Task instructions
Only the lines below from the one containing "5. Review Requirements doc." through the one containing "This project is" belong in the answer, set down exactly, with the pictures left out.

Information provided
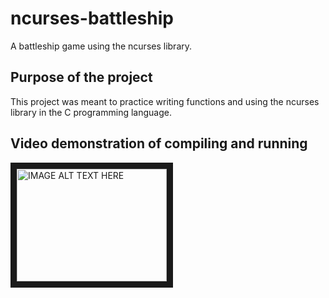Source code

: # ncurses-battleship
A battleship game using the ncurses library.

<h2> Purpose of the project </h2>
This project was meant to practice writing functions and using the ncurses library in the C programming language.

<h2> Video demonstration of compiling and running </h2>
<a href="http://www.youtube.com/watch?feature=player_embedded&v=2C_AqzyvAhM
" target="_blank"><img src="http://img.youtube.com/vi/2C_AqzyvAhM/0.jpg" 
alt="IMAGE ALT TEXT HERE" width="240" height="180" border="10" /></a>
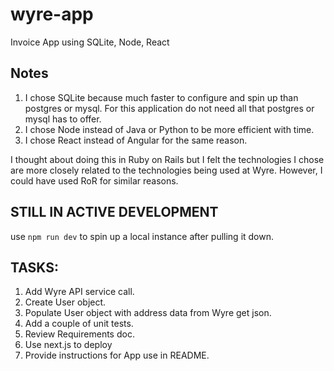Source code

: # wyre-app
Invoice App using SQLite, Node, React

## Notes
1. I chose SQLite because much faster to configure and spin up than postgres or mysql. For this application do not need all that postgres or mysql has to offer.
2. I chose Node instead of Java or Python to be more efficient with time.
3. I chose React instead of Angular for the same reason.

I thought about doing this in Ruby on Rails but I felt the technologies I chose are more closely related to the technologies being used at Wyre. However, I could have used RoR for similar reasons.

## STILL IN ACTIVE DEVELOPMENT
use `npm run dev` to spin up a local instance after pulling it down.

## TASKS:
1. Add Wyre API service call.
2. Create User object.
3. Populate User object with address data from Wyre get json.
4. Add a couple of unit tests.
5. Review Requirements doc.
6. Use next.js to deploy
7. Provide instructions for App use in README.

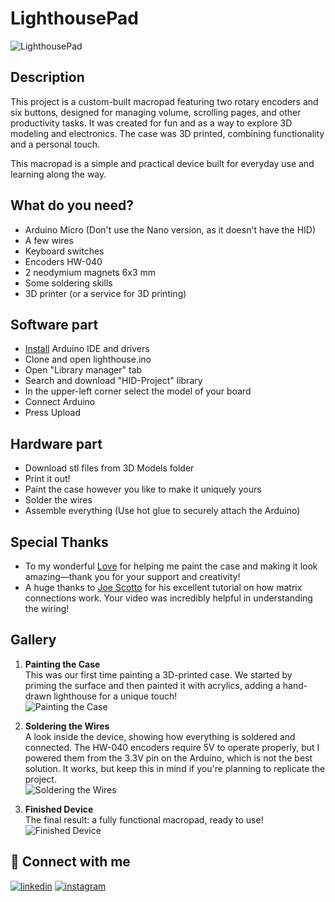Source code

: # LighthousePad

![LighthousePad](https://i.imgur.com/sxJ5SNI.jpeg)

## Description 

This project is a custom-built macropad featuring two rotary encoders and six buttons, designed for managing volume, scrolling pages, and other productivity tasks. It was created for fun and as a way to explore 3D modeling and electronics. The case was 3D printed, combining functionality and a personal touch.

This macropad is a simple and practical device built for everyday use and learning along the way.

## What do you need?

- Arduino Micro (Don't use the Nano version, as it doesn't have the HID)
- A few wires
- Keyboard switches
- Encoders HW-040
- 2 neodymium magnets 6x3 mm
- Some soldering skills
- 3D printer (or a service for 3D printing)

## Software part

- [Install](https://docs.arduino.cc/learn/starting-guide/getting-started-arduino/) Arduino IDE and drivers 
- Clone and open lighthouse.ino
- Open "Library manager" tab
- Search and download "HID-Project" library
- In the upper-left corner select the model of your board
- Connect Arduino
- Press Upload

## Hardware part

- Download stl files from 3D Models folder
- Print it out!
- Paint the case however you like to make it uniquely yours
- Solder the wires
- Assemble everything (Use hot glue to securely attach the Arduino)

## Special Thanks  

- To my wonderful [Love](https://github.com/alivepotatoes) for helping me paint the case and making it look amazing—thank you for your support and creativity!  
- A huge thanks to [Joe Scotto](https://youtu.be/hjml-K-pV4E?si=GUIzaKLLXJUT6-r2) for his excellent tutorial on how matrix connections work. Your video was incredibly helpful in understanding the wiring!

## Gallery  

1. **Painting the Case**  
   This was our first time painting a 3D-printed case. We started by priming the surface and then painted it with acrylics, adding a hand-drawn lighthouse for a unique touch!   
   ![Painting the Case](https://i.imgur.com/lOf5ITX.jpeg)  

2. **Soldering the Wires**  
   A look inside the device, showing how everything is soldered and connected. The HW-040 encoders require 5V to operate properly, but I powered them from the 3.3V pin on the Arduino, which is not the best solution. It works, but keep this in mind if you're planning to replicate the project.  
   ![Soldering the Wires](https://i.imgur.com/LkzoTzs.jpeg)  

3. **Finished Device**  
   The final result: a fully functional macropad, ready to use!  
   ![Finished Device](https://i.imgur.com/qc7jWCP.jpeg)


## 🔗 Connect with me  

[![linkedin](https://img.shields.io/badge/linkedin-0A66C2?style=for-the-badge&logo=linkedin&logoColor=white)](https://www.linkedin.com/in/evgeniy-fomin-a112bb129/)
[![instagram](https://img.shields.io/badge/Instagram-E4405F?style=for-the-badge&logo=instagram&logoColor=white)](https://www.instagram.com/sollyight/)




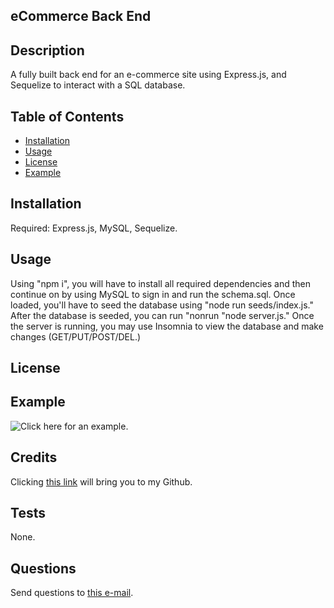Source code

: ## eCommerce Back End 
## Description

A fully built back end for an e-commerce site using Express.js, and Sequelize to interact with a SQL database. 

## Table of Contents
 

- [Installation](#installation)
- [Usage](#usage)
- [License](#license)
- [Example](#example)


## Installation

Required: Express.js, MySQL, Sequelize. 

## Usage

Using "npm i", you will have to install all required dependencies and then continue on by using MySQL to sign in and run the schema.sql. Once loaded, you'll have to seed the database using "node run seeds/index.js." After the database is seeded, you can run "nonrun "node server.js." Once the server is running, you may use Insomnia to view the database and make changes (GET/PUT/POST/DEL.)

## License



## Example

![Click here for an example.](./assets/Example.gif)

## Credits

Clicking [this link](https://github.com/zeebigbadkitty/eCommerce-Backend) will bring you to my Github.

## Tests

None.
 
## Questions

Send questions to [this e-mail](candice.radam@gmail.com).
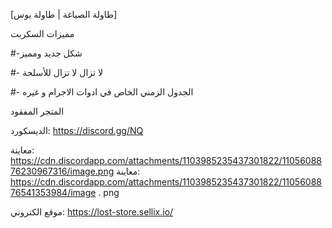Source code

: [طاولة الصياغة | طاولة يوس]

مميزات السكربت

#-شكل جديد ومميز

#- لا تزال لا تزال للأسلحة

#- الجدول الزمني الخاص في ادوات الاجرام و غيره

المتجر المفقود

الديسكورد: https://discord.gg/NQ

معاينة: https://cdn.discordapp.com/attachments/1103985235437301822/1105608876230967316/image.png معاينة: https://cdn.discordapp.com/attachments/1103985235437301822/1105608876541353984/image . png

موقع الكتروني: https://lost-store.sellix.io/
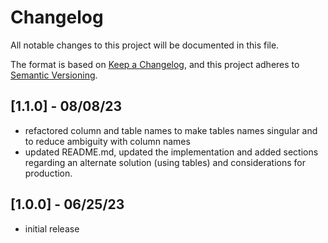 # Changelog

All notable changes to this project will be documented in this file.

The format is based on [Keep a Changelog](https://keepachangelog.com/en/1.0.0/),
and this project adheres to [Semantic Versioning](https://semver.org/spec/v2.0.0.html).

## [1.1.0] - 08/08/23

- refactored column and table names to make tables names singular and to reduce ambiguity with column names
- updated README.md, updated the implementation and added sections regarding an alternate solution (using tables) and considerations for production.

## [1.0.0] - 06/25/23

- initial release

Task solution
5. Review Requirements doc.
6. Use next.js to deploy
7. Provide instructions for App use in README.

Source code

: # LighthousePad

![LighthousePad](https://i.imgur.com/sxJ5SNI.jpeg)

## Description 

This project is a custom-built macropad featuring two rotary encoders and six buttons, designed for managing volume, scrolling pages, and other productivity tasks. It was created for fun and as a way to explore 3D modeling and electronics. The case was 3D printed, combining functionality and a personal touch.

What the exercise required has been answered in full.